[14425] in North American Network Operators' Group
Re: smurf, the MCI-developed tracing tools
daemon@ATHENA.MIT.EDU (Dax Kelson)
Sun Dec 28 23:26:05 1997
Date: Sun, 28 Dec 1997 21:17:28 -0700 (MST)
From: Dax Kelson <dkelson@inconnect.com>
To: nanog@merit.edu
In-Reply-To: <199712280610.BAA19365@shell.monmouth.com>
> Adrian wrote:
> > But this way, people can only spoof IPs from their own block, and not
> > random addresses. It would kill smurf attacks, make tracing a tad(?)
> > easier, etc, etc. And as I've mentioned before, not all types of floods
> > are ICMP attacks. If you filter ICMP, then I'll start flooding with
> > spoofed source addresses TCP packets with random sequence numbers and from
> > IPs. What, you're going to ask routers to track all the TCP connections
> > going through them now for validation? Erm, how many CPUs more are we
> > going to need..? :)
Something else that needs to be done is we need DEFAULT anti-spoof filters
on all dialin boxes such as those made by Livingston, Ascend, USR, etc.
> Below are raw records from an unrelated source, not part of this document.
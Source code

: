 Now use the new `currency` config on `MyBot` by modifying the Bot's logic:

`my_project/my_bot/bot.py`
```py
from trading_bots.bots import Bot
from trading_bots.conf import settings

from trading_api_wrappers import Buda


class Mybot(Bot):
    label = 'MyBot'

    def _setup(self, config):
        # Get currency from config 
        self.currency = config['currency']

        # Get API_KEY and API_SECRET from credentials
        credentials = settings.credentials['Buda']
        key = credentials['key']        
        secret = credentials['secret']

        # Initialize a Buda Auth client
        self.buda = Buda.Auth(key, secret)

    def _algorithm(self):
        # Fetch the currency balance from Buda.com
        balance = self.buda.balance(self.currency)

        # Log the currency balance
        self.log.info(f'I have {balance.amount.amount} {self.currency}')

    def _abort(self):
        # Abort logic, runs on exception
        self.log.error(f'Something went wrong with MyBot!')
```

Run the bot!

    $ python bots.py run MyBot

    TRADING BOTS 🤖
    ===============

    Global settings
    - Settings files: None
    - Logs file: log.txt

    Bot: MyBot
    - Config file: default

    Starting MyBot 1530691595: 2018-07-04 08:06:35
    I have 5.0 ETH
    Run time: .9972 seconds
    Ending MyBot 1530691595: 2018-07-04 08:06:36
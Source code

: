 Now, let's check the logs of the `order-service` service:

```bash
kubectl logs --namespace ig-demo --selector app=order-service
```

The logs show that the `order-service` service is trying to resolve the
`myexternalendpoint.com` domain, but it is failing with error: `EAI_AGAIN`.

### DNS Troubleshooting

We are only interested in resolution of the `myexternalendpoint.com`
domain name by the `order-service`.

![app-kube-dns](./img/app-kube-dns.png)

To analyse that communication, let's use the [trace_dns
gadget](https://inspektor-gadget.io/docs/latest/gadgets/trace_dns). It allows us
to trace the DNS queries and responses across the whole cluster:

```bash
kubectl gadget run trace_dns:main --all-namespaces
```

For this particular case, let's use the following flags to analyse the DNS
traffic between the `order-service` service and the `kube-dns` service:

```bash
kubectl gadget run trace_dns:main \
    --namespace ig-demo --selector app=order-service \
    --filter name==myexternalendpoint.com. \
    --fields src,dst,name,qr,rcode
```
When a customer calls in and gets assigned an IP address the box should
automatically apply an anti-spoof filter to that port dropping any
packets with an IP source different than the one assigned.
Of course you need a way to overide that for customers who have networks
routed to them. The box could the RADIUS "Framed-Route" entry as a hint
to which networks to forward IPs from.
I've had an RFE in with Livingston for over a year to get that added to
ComOS.
Dax Kelson
Internet Connect, Inc.